REQUIRED ACTION:
Check every line of the entries that follow, and copy the ones containing "function".

RECORD EXCERPTS:
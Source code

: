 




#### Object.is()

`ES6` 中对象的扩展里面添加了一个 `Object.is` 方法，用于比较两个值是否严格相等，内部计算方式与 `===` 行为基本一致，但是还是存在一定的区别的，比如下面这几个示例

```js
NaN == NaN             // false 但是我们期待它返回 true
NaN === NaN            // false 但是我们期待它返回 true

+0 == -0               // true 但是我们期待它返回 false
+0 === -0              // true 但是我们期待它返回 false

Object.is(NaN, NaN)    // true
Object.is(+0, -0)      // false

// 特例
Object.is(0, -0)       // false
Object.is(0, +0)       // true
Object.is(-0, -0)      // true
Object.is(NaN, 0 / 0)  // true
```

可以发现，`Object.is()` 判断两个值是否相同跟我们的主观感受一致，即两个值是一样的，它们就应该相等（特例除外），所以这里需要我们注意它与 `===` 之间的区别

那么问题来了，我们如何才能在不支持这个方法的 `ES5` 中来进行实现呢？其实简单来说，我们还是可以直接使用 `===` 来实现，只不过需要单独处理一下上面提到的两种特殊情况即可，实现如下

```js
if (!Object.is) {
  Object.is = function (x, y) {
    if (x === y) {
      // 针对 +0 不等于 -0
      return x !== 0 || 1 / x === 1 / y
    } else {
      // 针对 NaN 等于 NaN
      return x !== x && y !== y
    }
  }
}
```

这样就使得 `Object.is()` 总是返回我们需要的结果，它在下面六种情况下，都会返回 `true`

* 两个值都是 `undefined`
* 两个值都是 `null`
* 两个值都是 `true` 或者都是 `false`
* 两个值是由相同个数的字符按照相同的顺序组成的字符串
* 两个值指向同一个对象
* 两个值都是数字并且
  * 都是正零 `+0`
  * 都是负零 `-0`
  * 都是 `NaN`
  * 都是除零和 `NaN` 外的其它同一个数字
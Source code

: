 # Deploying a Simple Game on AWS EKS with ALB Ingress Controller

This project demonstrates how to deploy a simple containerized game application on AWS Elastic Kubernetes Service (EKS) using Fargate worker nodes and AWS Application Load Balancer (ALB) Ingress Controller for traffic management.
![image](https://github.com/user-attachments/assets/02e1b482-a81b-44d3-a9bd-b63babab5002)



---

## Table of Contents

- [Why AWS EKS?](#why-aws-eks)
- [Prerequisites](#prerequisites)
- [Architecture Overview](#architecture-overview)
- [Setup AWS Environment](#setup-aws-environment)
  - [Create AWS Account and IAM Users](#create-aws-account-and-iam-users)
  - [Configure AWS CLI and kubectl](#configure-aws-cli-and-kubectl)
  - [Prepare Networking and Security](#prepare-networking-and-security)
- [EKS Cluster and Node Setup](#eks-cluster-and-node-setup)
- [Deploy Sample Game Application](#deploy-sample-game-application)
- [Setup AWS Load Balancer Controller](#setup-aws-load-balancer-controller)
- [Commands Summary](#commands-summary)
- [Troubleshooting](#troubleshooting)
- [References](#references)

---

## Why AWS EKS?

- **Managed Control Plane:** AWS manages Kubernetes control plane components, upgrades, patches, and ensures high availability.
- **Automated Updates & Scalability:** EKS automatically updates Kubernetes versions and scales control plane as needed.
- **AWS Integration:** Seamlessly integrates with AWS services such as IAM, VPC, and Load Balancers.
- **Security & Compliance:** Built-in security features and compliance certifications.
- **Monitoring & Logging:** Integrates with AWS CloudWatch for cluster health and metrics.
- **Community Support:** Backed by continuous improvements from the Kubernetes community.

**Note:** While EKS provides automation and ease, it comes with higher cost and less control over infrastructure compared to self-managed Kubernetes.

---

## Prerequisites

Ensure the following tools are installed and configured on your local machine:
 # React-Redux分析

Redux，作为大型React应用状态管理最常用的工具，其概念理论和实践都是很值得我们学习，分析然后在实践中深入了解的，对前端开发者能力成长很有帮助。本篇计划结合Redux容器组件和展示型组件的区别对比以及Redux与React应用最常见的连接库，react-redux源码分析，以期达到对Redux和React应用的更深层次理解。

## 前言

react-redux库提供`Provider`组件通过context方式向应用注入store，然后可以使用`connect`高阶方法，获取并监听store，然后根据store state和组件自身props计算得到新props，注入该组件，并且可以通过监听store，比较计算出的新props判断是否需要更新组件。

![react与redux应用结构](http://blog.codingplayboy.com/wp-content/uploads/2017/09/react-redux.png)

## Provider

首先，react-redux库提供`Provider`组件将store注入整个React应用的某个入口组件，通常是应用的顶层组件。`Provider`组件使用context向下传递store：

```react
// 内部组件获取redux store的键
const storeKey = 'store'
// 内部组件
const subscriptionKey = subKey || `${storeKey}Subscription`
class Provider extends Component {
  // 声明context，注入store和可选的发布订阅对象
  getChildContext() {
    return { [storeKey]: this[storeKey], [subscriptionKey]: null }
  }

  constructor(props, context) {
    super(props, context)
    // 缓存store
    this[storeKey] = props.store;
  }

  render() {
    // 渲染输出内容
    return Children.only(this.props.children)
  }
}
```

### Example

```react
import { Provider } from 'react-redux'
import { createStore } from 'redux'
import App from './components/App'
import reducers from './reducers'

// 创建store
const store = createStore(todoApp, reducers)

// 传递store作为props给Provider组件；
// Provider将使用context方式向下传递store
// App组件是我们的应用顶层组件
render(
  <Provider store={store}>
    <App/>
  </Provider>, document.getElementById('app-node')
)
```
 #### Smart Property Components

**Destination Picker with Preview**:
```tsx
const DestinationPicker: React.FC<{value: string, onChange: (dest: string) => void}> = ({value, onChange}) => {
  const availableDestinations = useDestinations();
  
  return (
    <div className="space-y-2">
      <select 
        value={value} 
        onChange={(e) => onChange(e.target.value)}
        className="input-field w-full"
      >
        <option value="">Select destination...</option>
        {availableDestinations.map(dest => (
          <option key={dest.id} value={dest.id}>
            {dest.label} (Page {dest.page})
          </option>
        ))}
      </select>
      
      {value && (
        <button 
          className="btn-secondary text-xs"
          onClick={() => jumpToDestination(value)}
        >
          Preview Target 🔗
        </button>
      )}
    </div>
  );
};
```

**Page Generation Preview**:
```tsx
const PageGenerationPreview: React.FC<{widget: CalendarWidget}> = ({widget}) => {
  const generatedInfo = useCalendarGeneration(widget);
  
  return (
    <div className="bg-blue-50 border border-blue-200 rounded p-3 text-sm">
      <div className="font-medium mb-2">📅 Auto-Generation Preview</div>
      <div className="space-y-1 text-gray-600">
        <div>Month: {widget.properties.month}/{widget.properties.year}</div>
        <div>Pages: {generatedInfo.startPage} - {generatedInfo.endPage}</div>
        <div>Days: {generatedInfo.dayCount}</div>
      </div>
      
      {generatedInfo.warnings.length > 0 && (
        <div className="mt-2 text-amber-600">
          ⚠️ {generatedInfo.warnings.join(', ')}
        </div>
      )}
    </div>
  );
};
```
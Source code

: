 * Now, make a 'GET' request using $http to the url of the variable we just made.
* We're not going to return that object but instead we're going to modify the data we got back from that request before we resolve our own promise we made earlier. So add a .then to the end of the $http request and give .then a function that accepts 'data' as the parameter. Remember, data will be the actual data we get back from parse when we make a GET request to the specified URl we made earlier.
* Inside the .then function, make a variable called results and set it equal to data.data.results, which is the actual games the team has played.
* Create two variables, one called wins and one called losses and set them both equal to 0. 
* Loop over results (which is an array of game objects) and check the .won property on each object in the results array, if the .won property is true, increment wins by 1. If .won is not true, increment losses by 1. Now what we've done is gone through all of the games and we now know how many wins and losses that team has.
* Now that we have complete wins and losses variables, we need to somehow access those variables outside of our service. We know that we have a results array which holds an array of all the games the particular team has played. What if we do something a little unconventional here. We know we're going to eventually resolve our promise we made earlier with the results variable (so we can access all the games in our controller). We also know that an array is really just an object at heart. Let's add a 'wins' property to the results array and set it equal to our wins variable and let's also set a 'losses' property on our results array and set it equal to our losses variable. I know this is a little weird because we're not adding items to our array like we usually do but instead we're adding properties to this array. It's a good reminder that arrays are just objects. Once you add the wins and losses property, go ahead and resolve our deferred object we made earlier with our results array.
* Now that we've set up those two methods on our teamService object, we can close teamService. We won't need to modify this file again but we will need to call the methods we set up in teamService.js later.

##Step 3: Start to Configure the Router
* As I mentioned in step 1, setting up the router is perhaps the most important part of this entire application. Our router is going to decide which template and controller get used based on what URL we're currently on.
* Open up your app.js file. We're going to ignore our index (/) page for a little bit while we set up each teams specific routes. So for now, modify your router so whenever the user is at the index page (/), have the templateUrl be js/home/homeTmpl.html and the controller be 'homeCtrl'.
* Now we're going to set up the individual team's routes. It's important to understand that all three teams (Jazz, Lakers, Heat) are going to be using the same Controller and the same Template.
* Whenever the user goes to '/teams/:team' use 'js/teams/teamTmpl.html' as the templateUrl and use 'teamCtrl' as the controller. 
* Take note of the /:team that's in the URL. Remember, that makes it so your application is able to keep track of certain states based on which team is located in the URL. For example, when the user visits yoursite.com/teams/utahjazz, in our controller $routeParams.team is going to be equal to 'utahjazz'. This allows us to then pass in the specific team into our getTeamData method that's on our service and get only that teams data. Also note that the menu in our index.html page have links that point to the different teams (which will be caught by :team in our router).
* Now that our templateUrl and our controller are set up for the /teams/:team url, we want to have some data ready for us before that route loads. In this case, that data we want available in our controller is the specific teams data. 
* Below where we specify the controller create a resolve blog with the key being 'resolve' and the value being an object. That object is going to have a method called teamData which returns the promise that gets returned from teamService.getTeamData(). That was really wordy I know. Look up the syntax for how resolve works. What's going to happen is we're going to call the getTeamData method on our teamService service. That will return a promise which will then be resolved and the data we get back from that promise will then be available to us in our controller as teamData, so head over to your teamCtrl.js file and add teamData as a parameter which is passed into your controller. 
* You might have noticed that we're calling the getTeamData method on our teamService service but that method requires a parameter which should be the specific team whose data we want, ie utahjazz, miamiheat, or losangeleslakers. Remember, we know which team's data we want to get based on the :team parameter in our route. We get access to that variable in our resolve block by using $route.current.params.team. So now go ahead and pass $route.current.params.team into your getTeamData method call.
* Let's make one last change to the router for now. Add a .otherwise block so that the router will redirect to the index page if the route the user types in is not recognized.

SOLUTION TO THE PROBLEM:
  Object.is = function (x, y) {
* We're not going to return that object but instead we're going to modify the data we got back from that request before we resolve our own promise we made earlier. So add a .then to the end of the $http request and give .then a function that accepts 'data' as the parameter. Remember, data will be the actual data we get back from parse when we make a GET request to the specified URl we made earlier.
* Inside the .then function, make a variable called results and set it equal to data.data.results, which is the actual games the team has played.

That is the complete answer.